--- EXERCISE DESCRIPTION ---
Print nothing beyond the line with "federated partner’s location.</span></span>": every line from the beginning of the data up to it, that line included, and no pictures.

[Opening SOURCE MATERIAL section]

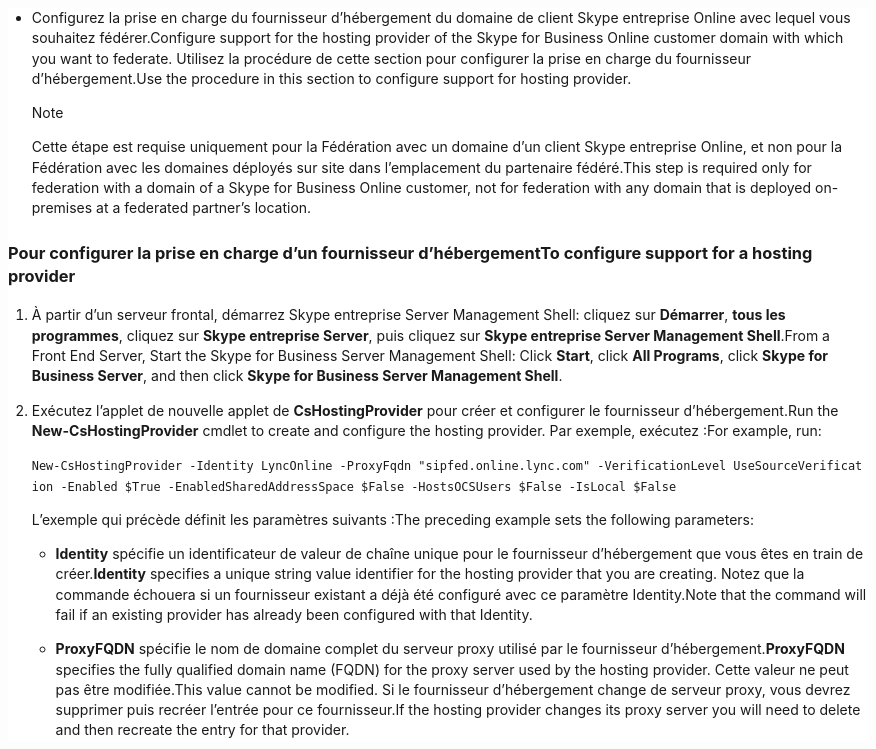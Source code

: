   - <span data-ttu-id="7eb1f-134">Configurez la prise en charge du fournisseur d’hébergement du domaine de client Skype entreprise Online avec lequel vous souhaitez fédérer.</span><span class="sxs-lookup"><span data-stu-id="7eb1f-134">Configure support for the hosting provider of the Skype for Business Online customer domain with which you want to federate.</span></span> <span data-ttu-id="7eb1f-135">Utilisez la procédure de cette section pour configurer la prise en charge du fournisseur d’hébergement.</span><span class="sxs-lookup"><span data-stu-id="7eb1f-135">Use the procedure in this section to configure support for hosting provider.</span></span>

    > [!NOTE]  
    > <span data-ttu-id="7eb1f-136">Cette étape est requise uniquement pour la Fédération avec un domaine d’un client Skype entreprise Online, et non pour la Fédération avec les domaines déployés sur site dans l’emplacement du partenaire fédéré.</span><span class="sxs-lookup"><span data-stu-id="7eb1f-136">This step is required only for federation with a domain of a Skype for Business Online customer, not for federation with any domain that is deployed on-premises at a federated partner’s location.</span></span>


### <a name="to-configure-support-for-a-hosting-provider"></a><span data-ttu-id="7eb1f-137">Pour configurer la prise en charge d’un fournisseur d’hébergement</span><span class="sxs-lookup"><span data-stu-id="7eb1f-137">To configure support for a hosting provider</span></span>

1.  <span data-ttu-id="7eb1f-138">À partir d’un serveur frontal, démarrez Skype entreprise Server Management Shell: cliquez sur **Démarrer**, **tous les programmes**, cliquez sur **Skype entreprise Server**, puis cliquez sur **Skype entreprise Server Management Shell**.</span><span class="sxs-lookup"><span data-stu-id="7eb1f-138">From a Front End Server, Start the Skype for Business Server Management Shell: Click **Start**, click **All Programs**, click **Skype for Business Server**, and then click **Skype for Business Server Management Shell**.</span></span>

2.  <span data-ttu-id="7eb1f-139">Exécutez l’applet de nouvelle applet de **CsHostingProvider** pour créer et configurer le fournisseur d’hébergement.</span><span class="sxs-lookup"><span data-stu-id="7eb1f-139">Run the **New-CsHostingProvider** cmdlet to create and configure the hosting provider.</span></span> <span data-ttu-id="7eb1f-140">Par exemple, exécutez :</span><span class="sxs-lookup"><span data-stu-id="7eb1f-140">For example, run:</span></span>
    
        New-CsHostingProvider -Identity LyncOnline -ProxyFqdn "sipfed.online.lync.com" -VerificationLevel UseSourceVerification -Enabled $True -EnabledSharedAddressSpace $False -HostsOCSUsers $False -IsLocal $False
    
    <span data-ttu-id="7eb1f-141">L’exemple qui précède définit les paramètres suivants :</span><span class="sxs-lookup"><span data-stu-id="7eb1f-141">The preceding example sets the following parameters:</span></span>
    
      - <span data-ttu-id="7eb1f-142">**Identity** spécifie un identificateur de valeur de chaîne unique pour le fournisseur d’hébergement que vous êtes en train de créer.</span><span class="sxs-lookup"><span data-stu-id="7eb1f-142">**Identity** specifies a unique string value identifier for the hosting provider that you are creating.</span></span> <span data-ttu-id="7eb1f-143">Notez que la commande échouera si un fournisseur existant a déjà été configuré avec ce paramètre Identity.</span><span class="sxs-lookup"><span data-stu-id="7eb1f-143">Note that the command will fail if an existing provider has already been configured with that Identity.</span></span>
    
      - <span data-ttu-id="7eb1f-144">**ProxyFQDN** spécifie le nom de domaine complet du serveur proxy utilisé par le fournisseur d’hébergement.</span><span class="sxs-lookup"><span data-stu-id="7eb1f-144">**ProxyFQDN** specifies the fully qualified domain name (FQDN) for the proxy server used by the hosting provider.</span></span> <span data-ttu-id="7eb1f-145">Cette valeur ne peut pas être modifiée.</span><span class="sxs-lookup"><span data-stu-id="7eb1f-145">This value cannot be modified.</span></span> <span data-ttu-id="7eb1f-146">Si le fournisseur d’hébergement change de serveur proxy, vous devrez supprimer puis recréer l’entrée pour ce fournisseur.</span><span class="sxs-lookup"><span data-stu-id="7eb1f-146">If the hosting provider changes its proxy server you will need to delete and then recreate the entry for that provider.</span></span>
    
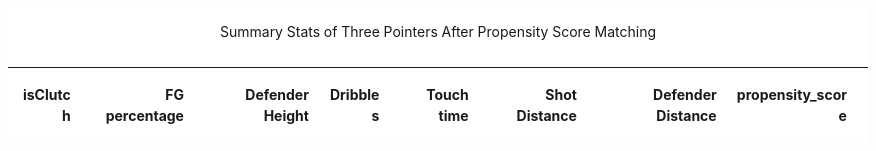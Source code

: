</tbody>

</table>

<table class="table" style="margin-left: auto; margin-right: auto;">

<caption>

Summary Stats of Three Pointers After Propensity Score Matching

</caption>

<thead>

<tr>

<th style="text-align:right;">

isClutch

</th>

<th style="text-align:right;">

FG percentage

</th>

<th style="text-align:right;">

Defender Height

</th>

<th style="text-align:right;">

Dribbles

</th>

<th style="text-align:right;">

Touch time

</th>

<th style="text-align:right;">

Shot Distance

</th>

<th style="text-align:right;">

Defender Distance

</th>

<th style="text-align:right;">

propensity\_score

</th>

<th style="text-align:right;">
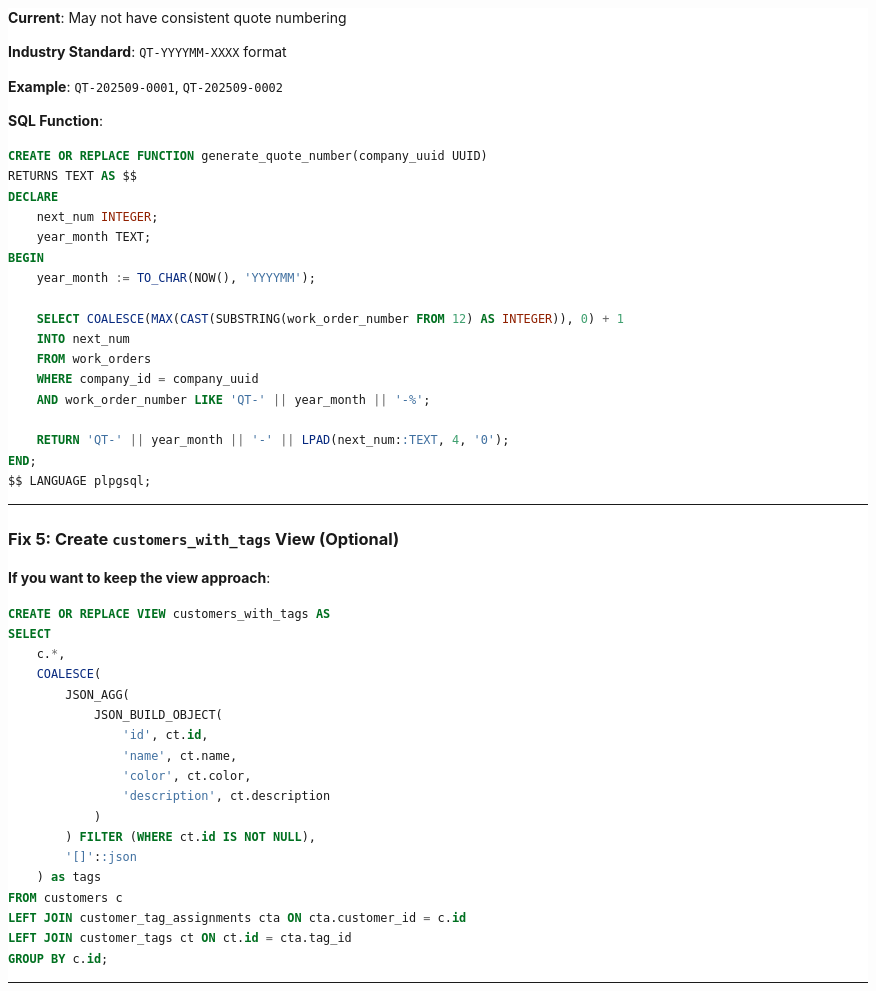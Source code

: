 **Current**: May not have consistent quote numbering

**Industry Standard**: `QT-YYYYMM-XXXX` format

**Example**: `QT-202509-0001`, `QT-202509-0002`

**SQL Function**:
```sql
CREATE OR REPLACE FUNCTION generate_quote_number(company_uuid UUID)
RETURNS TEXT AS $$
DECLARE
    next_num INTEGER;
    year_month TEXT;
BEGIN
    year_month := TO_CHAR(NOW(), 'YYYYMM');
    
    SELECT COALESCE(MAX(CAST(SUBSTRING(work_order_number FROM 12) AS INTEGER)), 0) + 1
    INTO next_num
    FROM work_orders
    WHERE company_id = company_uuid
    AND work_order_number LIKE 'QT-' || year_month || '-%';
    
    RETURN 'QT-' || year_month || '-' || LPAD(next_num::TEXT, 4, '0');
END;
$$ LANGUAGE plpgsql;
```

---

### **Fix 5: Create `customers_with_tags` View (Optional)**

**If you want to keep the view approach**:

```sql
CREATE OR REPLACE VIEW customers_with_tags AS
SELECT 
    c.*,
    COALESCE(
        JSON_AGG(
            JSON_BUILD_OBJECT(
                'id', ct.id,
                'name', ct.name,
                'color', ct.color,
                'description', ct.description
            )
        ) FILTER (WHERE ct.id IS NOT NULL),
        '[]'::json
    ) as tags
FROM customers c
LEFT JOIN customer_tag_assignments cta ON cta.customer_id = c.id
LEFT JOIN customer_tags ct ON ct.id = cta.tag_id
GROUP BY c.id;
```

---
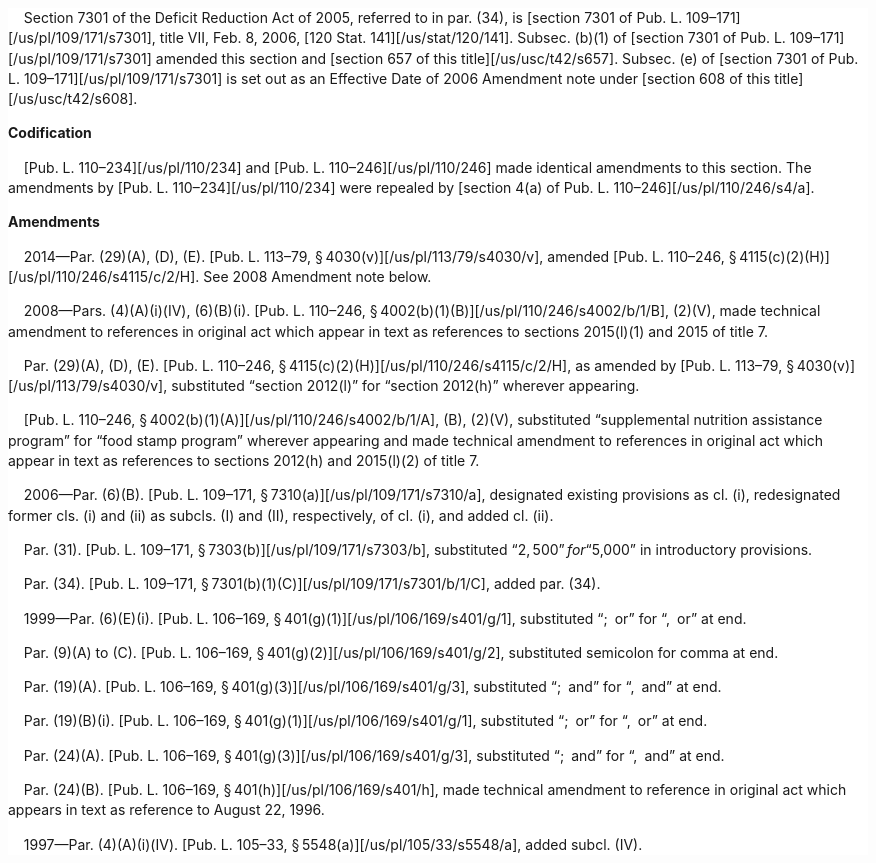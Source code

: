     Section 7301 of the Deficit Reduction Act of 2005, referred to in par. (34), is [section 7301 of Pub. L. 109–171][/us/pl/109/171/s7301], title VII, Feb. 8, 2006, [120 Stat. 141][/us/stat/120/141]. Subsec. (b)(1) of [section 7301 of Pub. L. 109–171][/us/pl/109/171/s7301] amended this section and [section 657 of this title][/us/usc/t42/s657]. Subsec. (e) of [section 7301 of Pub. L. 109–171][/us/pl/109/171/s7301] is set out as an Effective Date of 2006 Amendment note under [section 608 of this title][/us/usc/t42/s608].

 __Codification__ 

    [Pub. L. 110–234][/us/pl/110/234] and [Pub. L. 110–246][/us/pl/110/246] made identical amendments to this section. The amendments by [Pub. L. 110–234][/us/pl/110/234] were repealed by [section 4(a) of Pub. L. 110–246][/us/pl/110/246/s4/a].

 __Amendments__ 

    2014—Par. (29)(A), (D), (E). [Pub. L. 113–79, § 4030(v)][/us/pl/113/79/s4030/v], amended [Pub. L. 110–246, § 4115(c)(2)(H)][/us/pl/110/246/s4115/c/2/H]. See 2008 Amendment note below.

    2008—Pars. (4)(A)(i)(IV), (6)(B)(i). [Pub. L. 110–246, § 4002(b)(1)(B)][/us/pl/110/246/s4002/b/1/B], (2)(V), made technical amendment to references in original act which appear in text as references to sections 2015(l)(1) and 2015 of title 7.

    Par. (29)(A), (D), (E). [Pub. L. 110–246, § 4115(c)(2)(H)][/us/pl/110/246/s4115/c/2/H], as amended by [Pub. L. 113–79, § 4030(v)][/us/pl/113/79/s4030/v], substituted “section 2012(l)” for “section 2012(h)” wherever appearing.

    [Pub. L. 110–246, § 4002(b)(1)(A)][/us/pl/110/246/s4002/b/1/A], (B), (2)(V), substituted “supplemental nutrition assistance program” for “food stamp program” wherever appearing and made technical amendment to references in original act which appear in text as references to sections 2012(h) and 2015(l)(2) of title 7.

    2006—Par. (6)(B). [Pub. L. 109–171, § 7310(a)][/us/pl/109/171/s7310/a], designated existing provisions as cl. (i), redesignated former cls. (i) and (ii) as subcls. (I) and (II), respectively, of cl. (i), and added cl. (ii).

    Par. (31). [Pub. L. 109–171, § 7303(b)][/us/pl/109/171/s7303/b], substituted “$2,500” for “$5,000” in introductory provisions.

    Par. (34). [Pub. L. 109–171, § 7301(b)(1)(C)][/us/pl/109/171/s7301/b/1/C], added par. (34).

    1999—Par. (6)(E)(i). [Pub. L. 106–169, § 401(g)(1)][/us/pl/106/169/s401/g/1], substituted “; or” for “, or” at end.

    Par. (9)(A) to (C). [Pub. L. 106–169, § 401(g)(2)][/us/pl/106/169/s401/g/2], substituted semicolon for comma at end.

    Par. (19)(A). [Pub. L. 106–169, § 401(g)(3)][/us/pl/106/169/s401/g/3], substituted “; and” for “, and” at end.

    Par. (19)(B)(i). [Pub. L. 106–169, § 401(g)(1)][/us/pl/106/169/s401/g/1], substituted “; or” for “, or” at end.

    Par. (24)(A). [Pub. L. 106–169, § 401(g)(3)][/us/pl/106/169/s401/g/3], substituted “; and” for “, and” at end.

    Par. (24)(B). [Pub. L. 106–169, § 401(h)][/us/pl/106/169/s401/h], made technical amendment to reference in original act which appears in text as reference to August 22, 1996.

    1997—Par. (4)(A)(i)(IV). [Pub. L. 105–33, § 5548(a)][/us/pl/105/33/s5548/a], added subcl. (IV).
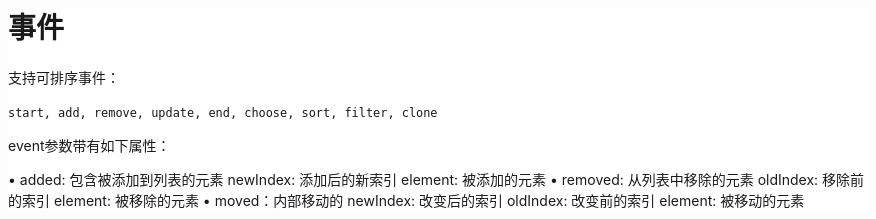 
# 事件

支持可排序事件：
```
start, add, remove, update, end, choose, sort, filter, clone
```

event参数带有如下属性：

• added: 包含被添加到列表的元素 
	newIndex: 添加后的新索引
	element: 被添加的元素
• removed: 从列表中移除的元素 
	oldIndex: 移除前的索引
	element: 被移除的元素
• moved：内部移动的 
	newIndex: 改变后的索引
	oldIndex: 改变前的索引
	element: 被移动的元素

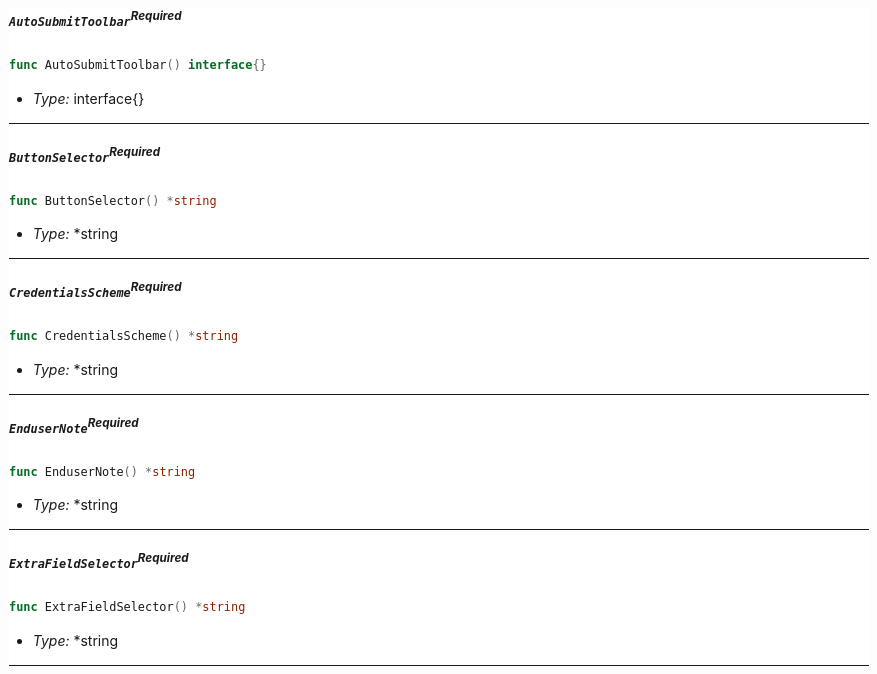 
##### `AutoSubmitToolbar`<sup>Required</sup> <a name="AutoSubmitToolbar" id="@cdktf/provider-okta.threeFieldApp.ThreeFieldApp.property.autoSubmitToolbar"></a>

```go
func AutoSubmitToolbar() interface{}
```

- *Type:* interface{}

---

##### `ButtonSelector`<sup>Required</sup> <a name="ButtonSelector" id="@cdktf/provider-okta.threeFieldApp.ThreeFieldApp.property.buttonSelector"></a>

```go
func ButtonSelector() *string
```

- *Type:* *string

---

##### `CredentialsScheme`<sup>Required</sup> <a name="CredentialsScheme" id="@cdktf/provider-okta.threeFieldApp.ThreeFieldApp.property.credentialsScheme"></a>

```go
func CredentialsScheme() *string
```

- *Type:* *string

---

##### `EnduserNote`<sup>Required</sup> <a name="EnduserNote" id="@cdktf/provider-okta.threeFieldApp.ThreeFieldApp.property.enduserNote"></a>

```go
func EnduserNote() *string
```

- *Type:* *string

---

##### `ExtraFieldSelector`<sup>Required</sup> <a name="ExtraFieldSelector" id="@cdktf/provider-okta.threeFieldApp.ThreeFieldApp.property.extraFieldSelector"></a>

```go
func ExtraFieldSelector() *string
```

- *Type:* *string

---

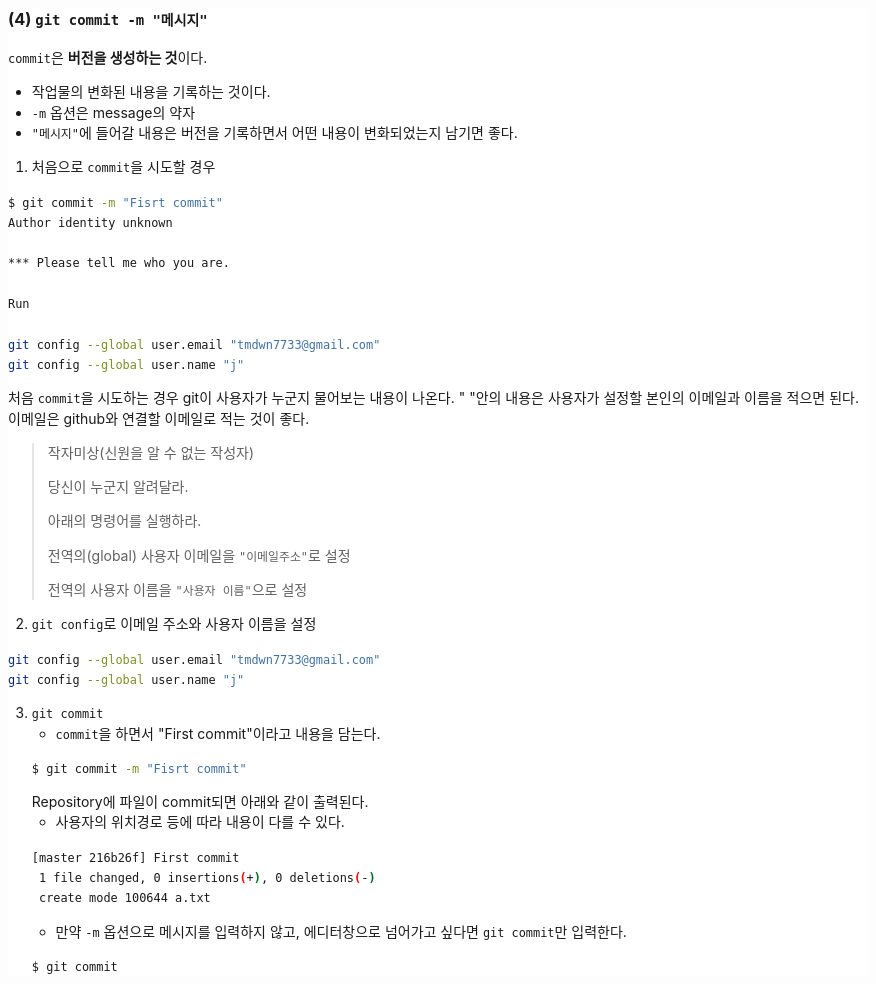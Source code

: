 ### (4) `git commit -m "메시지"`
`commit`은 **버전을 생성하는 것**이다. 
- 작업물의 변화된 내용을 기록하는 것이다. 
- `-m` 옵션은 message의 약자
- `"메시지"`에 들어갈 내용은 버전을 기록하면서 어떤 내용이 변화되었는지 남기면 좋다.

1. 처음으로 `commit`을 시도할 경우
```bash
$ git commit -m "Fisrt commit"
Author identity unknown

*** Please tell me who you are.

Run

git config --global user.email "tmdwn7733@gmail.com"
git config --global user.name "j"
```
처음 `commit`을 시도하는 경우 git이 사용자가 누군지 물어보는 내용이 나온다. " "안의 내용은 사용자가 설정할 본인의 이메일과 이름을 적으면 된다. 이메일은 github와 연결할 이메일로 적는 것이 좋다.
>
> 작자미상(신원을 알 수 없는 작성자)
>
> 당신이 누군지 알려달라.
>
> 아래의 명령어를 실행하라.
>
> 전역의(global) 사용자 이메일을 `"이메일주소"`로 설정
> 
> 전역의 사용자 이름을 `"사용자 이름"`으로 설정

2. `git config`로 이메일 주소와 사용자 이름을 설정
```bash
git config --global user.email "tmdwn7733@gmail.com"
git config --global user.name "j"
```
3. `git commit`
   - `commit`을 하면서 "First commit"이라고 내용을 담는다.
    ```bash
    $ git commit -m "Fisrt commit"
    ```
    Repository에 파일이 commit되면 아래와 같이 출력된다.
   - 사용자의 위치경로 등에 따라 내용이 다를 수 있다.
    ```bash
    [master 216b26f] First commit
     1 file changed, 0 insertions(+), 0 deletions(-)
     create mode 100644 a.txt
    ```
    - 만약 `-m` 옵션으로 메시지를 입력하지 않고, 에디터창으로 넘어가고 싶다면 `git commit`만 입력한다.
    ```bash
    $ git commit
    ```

[Closing SOURCE MATERIAL section]

--- SOLVED EXERCISE ---
Source code

:   - <span data-ttu-id="7eb1f-134">Configurez la prise en charge du fournisseur d’hébergement du domaine de client Skype entreprise Online avec lequel vous souhaitez fédérer.</span><span class="sxs-lookup"><span data-stu-id="7eb1f-134">Configure support for the hosting provider of the Skype for Business Online customer domain with which you want to federate.</span></span> <span data-ttu-id="7eb1f-135">Utilisez la procédure de cette section pour configurer la prise en charge du fournisseur d’hébergement.</span><span class="sxs-lookup"><span data-stu-id="7eb1f-135">Use the procedure in this section to configure support for hosting provider.</span></span>

    > [!NOTE]  
    > <span data-ttu-id="7eb1f-136">Cette étape est requise uniquement pour la Fédération avec un domaine d’un client Skype entreprise Online, et non pour la Fédération avec les domaines déployés sur site dans l’emplacement du partenaire fédéré.</span><span class="sxs-lookup"><span data-stu-id="7eb1f-136">This step is required only for federation with a domain of a Skype for Business Online customer, not for federation with any domain that is deployed on-premises at a federated partner’s location.</span></span>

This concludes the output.